Additionally, more species of butterflies can be found in Costa Rica than on the entire continent of Africa, and for bird watchers there are over 850 species... more than are in ALL of North America!
Costa Rica is located in Central America, between Nicaragua to the North and Panama to our South. It is not an island, despite what you saw in Jurassic Park!
Much of the country is in a fault zone and thus includes a large number of volcanoes and mountains. This is part of the Andean-Sierra Madre chain, and runs the length of the Costa Rica separating the Caribbean Sea to the east from the Pacific Ocean to the west. Costa Rica has twelve distinct ecological zones - incredibly, more than all of North America combined!
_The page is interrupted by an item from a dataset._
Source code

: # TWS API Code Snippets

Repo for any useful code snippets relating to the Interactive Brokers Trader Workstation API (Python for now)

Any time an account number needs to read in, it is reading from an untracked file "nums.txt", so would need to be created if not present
While Costa Rica is assuredly in the tropics, the extreme variations in elevation provide climatic conditions that separate it from tropical climates elsewhere.
The Pacific coast lowlands averages about 90° F while the mountain Cerro Chirripó has peaks above 12,800 feet and where you will find daytime temperatures that seldom exceed 48° F.
So what will you find in Costa Rica?
- 1,000 species of butterflies
- 1,200 varieties of orchids and See this!
- 850 species of birds
- 130 species of freshwater fish
- 4,000 species of insects
- 160 species of amphibians
- 220 species of reptiles
- 1,600 species of fresh and salt water fish
- 208 species of mammals
- 9,000 species of plants
- Cloud forests
- Rain Forests
- Volcanoes (2 active!)
- Mangrove wetlands and swamps
Where to go in Costa Rica
If you really want to experience and learn about bio-diversity, you likely cannot find a better location than Costa Rica. While here, make it a point to visit Earth University. It is a special place!
Another notable location is INBioparque, a wonderful place located in Santo Domingo de Heredia. (See map at right. Click to enlarge.)
It is an amazing theme park offering interactive experiences with Nature. INBioparque offers daily round-trip shuttle service from most hotels in the San Jose area. The park is 100% wheelchair (and stroller) friendly! There are tours, a farm, a lagoon, an aquarium and other attractions (like the ANTS!). Price $15 adults, $8 kids. Open Tuesday through Sunday 8AM to 6 PM, but admissions closes at 4 PM.
One more great spot is Hacienda Barú National Wildlife Refuge located in Dominical, Costa Rica. Few people know the jungles of Costa Rica than contributor Jack Ewing, the man behind Hacienda Barú, a national wildlife preserve covering 330 hectares (815 acres) on Costa Rica's Southern Pacific Coast near Dominical. If you are serious about ecology or eco-tourism as it is now called, you must place this location on your travel itinerary. Bird watching and eco-tours are the house specialties, but the trails are incredible if you just want to commune.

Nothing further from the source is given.